The Supreme Court decides interpretations of law, but the law itself (as written or as interpreted) is quite capable of being wrong. Law does not determine morality.
That also does not mean that SCOTUS is "wrong". A law can be "wrong" (subjective), and the SCOTUS will still have to uphold it if it is constitutional.
They certainly can be wrong. They just can't be overruled by anyone except future members of the same court. In this sense, they are not always right, but they are always correct. If they were always right, there would never be dissenting opinions from 8-1, 7-2, 6-3, or 5-4 splits.
We just pretend that they, like the Catholics pretend for their pope, are infallible. At some point, you have to let the matter be settled in a final and lasting way, otherwise nothing can get done. It is sometimes better for a matter to be settled in an unsatisfying way than it is to have any uncertainty remaining.
A ruling from the ultimate arbiter is not an ethical mandate. While one can hope that their decision is compatible with and motivated by moral values and ethical principles, it could also be the result of political expedience or a bit of bad pork in yesterday's supper.
It isn't right or wrong. It is simply what has been decided by our most prestigious professional arbiters.
If you don't like what they decided, you can accept it and move on, or start petitioning a legislator in an effort to make their decision obsolete.
...Or, there is something else you could do. It rhymes with "abhorrent". As long as we're not concerning ourselves with "right" or "wrong" here, we could simply accept the precept that if the courts fail to deliver acceptable results to the litigants, they might seek them out by other means. It really depends on how mad Aereo is about the fact that a private business interest was able to use government power to destroy a potentially disruptive competitor.

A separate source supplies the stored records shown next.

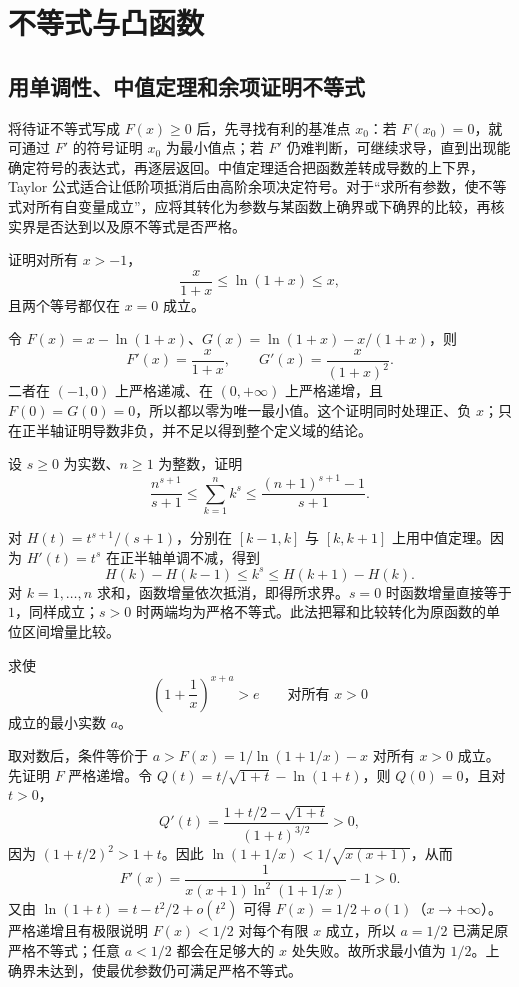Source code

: \section{不等式与凸函数}
\label{sec:pei-diff-convexity}

\subsection{用单调性、中值定理和余项证明不等式}

将待证不等式写成 $F(x)\ge0$ 后，先寻找有利的基准点 $x_0$：若 $F(x_0)=0$，就可通过 $F'$ 的符号证明 $x_0$ 为最小值点；若 $F'$ 仍难判断，可继续求导，直到出现能确定符号的表达式，再逐层返回。中值定理适合把函数差转成导数的上下界，Taylor 公式适合让低阶项抵消后由高阶余项决定符号。对于“求所有参数，使不等式对所有自变量成立”，应将其转化为参数与某函数上确界或下确界的比较，再核实界是否达到以及原不等式是否严格。

\begin{example}
\label{ex:pei-diff-log-inequalities}
证明对所有 $x>-1$，
\[
 \frac{x}{1+x}\le\ln(1+x)\le x,
\]
且两个等号都仅在 $x=0$ 成立。
\end{example}
\begin{solve}
令 $F(x)=x-\ln(1+x)$、$G(x)=\ln(1+x)-x/(1+x)$，则
\[
 F'(x)=\frac{x}{1+x},\qquad G'(x)=\frac{x}{(1+x)^2}.
\]
二者在 $(-1,0)$ 上严格递减、在 $(0,+\infty)$ 上严格递增，且 $F(0)=G(0)=0$，所以都以零为唯一最小值。这个证明同时处理正、负 $x$；只在正半轴证明导数非负，并不足以得到整个定义域的结论。
\end{solve}

\begin{example}
\label{ex:pei-diff-power-sum}
设 $s\ge0$ 为实数、$n\ge1$ 为整数，证明
\[
 \frac{n^{s+1}}{s+1}\le\sum_{k=1}^n k^s
 \le\frac{(n+1)^{s+1}-1}{s+1}.
\]
\end{example}
\begin{solve}
对 $H(t)=t^{s+1}/(s+1)$，分别在 $[k-1,k]$ 与 $[k,k+1]$ 上用中值定理。因为 $H'(t)=t^s$ 在正半轴单调不减，得到
\[
 H(k)-H(k-1)\le k^s\le H(k+1)-H(k).
\]
对 $k=1,\ldots,n$ 求和，函数增量依次抵消，即得所求界。$s=0$ 时函数增量直接等于 $1$，同样成立；$s>0$ 时两端均为严格不等式。此法把幂和比较转化为原函数的单位区间增量比较。
\end{solve}

\begin{example}
\label{ex:pei-diff-best-constant}
求使
\[
 \left(1+\frac1x\right)^{x+a}>e\qquad\text{对所有 }x>0
\]
成立的最小实数 $a$。
\end{example}
\begin{solve}
取对数后，条件等价于
$a>F(x)=1/\ln(1+1/x)-x$ 对所有 $x>0$ 成立。先证明 $F$ 严格递增。令
$Q(t)=t/\sqrt{1+t}-\ln(1+t)$，则 $Q(0)=0$，且对 $t>0$，
\[
 Q'(t)=\frac{1+t/2-\sqrt{1+t}}{(1+t)^{3/2}}>0,
\]
因为 $(1+t/2)^2>1+t$。因此 $\ln(1+1/x)<1/\sqrt{x(x+1)}$，从而
\[
 F'(x)=\frac1{x(x+1)\ln^2(1+1/x)}-1>0.
\]
又由 $\ln(1+t)=t-t^2/2+o(t^2)$ 可得
$F(x)=1/2+o(1)$（$x\to+\infty$）。严格递增且有极限说明 $F(x)<1/2$ 对每个有限 $x$ 成立，所以 $a=1/2$ 已满足原严格不等式；任意 $a<1/2$ 都会在足够大的 $x$ 处失败。故所求最小值为 $1/2$。上确界未达到，使最优参数仍可满足严格不等式。
\end{solve}

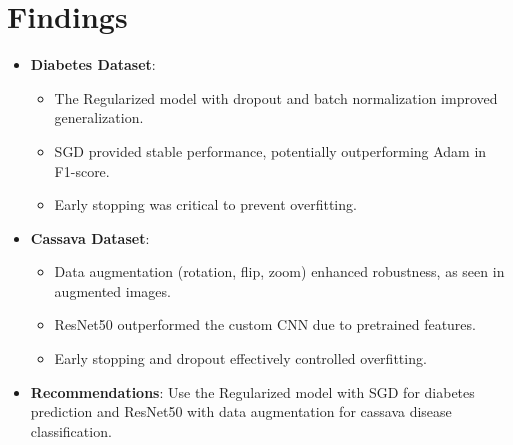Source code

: \documentclass[a4paper,12pt]{article}
\begin{document}
\section*{Findings}
\begin{itemize}
    \item \textbf{Diabetes Dataset}:
    \begin{itemize}
        \item The Regularized model with dropout and batch normalization improved generalization.
        \item SGD provided stable performance, potentially outperforming Adam in F1-score.
        \item Early stopping was critical to prevent overfitting.
    \end{itemize}
    \item \textbf{Cassava Dataset}:
    \begin{itemize}
        \item Data augmentation (rotation, flip, zoom) enhanced robustness, as seen in augmented images.
        \item ResNet50 outperformed the custom CNN due to pretrained features.
        \item Early stopping and dropout effectively controlled overfitting.
    \end{itemize}
    \item \textbf{Recommendations}: Use the Regularized model with SGD for diabetes prediction and ResNet50 with data augmentation for cassava disease classification.
\end{itemize}
\end{document}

I would guess that the vast majority of Aereo's business expenses were a direct result of attempting to comply with the law, and its apparent loopholes. The service could be replicated at lower cost by one antenna per broadcast station, local resources to convert the signal into compressed video files, and redundant servers in multiple safer jurisdictions. The successor could simply take subscriber fees to ensure that a particular station is recorded during a particular interval, and the resulting video is seeded for a minimum period of time. Now that they know that their entire business model is ruled illegal, there is no particular reason to comply with any part of the law... other than their respect for the law.
Aereo may choose not to do this, but they have proven that there is a market for it, and nothing excites the black market more than a proven demand for an illegal good or service. What's more, the black market equipment will be virtually indistinguishable from legal gear, so long as the operators take even the most rudimentary steps to cover their tracks.
The people who used Aereo aren't just going to go back to cable. They are simply going to move from a provider that could be sued out of existence to one that is effectively invisible, or withhold their money and wait for something else worth spending it on. I understand that the cable companies had little choice but to attack Aereo, but they have to understand that they created the market conditions for Aereo to appear. As long as they exist, they will be playing whack-a-mole with every new service that tries to provide television services better than cable.
It's not the decision I'd hoped for, nor the one I'd make, but it's nonsense to claim that it's "wrong". All we can do about it now is to get the law changed.